Non-Fiction Picks: In the beginning were the word nerds
When the OED was conceived in 1857, the proposal that started the ball rolling declared that it should be “an historical monument, the history of a nation contemplated from one point of view.
Dennis Duncan
According to the Oxford English Dictionary (OED), the earliest known person to mention a sponge cake in writing was Jane Austen. Austen is also our earliest source for “doorbell,” not to mention “sprawly,” “fragmented” and “irrepressible.”
When the OED was conceived in 1857, the proposal that started the ball rolling declared that it should be “an historical monument, the history of a nation contemplated from one point of view.” Unlike its predecessors, the new dictionary should be descriptive rather than prescriptive, including all the words of the language, current and archaic, high-blown and vulgar.
It should trace their shifting meanings over the centuries, and always — crucially — support its assertions with the evidence of published quotations.
But how to do this? To find, for every word in English, its earliest appearance along with the moments when it branches into a new sense? An editor was appointed and a list of likely texts for inspection drawn up, but the real work had yet to be assigned.
Ahead lay millions of hours of reading and mulling, logging any word that seemed unusual or used in a distinctive way.
For this, the general public would be enlisted: The OED would be a crowdsourced project. Appeals were issued far and wide, with The NYT remarking wryly that readers with “any superfluity of words about them” should contact the British Philological Society.
In fact, those who volunteered to read for the new dictionary would be given somewhat clearer guidance, particularly when responsibility for the project passed to the greatest and longest-serving of the Dictionary’s editors, an irrepressible autodidact by the name of James Murray.
Potential contributors were asked to “make a quotation for every word that strikes you as rare, obsolete, old-fashioned, new, peculiar or used in a peculiar way.”
Each should be written out on its own paper slip, 6 by 4 inches or a half-sheet of notepaper, along with the text (plus date and edition) in which the quotation appeared.
All slips should be returned to Murray and his sub-editors working from their “Scriptorium,” an ice-cold shed in the back garden of Murray’s house on the outskirts of Oxford.
This was a perfectly sensible plan until things turned sprawly.
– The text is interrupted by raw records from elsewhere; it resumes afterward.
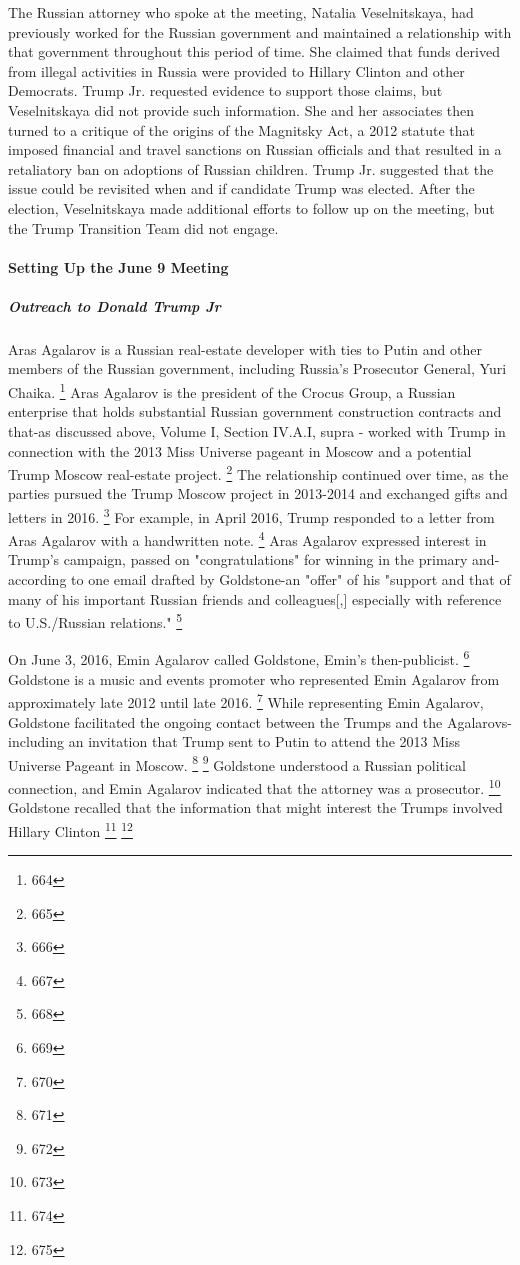 The Russian attorney who spoke at the meeting, Natalia Veselnitskaya, had previously worked for the Russian government and maintained a relationship with that government throughout this period of time.
She claimed that funds derived from illegal activities in Russia were provided to Hillary Clinton and other Democrats.
Trump Jr. requested evidence to support those claims, but Veselnitskaya did not provide such information.
She and her associates then turned to a critique of the origins of the Magnitsky Act, a 2012 statute that imposed financial and travel sanctions on Russian officials and that resulted in a retaliatory ban on adoptions of Russian children.
Trump Jr. suggested that the issue could be revisited when and if candidate Trump was elected.
After the election, Veselnitskaya made additional efforts to follow up on the meeting, but the Trump Transition Team did not engage.

\paragraph{Setting Up the June 9 Meeting}

\subparagraph{Outreach to Donald Trump Jr}

Aras Agalarov is a Russian real-estate developer with ties to Putin and other members of the Russian government, including Russia's Prosecutor General, Yuri Chaika.%
\footnote{664}
Aras Agalarov is the president of the Crocus Group, a Russian enterprise that holds substantial Russian government construction contracts and that-as discussed above, Volume I, Section IV.A.I, supra - worked with Trump in connection with the 2013 Miss Universe pageant in Moscow and a potential Trump Moscow real-estate project.%
\footnote{665}
The relationship continued over time, as the parties pursued the Trump Moscow project in 2013-2014 and exchanged gifts and letters in 2016.%
\footnote{666}
For example, in April 2016, Trump responded to a letter from Aras Agalarov with a handwritten note.%
\footnote{667}
Aras Agalarov expressed interest in Trump's campaign, passed on "congratulations" for winning in the primary and-according to one email drafted by Goldstone-an "offer" of his "support and that of many of his important Russian friends and colleagues[,] especially with reference to U.S./Russian relations."%
\footnote{668}

On June 3, 2016, Emin Agalarov called Goldstone, Emin's then-publicist.%
\footnote{669}
Goldstone is a music and events promoter who represented Emin Agalarov from approximately late 2012 until late 2016.%
\footnote{670}
While representing Emin Agalarov, Goldstone facilitated the ongoing contact between the Trumps and the Agalarovs-including an invitation that Trump sent to Putin to attend the 2013 Miss Universe Pageant in Moscow.%
\footnote{671}
\footnote{672}
Goldstone understood
a Russian political connection, and Emin Agalarov indicated that the attorney was a prosecutor.%
\footnote{673}
Goldstone recalled that the information that might interest the Trumps involved Hillary Clinton
\footnote{674}
\footnote{675}

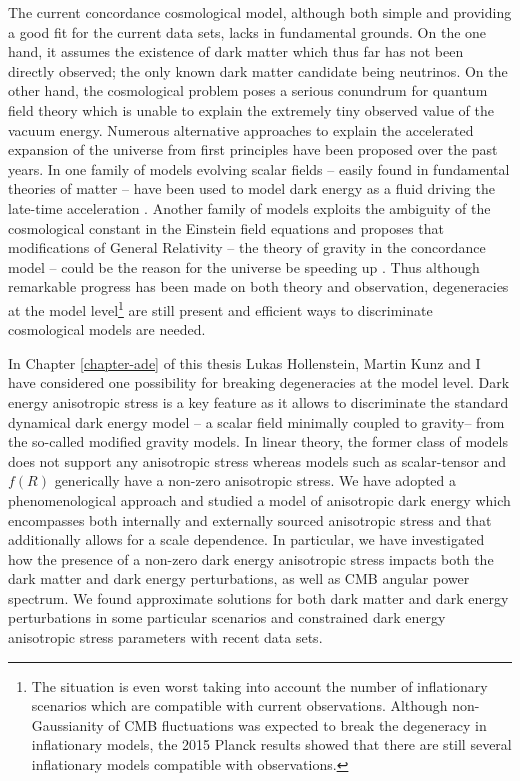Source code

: The current concordance cosmological model, although both simple and providing a good fit for the current data sets, lacks in fundamental grounds. On the one hand, it assumes the existence of dark matter which thus far has not been directly observed; the only known dark matter candidate being neutrinos. On the other hand, the cosmological problem poses a serious conundrum for quantum field theory which is unable to explain the extremely tiny observed value of the vacuum energy. Numerous alternative approaches to explain the accelerated expansion of the universe from first principles have been proposed over the past years. In one family of models evolving scalar fields -- easily found in fundamental theories of matter -- have been used to model dark energy as a fluid driving the late-time acceleration . Another family of models exploits the ambiguity of the cosmological constant in the Einstein field equations and proposes that modifications of General Relativity -- the theory of gravity in the concordance model -- could be the reason for the universe be speeding up . Thus although remarkable progress has been made on both theory and observation, degeneracies at the model level\footnote{The situation is even worst taking into account the number of inflationary scenarios which are compatible with current observations. Although non-Gaussianity of CMB fluctuations was expected to break the degeneracy in inflationary models, the 2015 Planck results  showed that there are still several inflationary models compatible with observations.} are still present and efficient ways to discriminate cosmological models are needed.   

In Chapter \ref{chapter-ade} of this thesis Lukas Hollenstein, Martin Kunz and I have considered one possibility for breaking degeneracies at the model level. Dark energy anisotropic stress is a key feature as it allows to discriminate the standard dynamical dark energy model -- a scalar field minimally coupled to gravity-- from the so-called modified gravity models. In linear theory, the former class of models does not support any anisotropic stress whereas models such as scalar-tensor and $f(R)$ generically have a non-zero anisotropic stress. We have adopted a phenomenological approach and studied a model of anisotropic dark energy which encompasses both internally and externally sourced anisotropic stress and that additionally allows for a scale dependence. In particular, we have investigated how the presence of a non-zero dark energy anisotropic stress impacts both the dark matter and dark energy perturbations, as well as CMB angular power spectrum. We found approximate solutions for both dark matter and dark energy perturbations in some particular scenarios and constrained dark energy anisotropic stress parameters with recent data sets.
When Murray took the reins in 1879 he estimated that the OED would be completed within a decade.
He was off by 40 years. Murray would not see further than the letter “T,” expiring as he did on a summer’s day in 1915, soon after writing his last definition, “twilight.”
In 1928, at a dinner to celebrate the work’s completion, prime minister Stanley Baldwin began his oration by running through the OED’s vital statistics: its 15,000 pages, its 178 miles of type, its 400,000 main entries supported by two million illustrative quotations. “Perhaps before I begin, I may make a confession,” he deadpanned. “I have not read it.”
Now Sarah Ogilvie in her new book, “The Dictionary People” has provided a sprightly, elegant tribute to the ordinary readers, the “word nerds”, who made up the bulk of the OED’s work force, largely unpaid and unsung, filling in millions of slips in their spare time.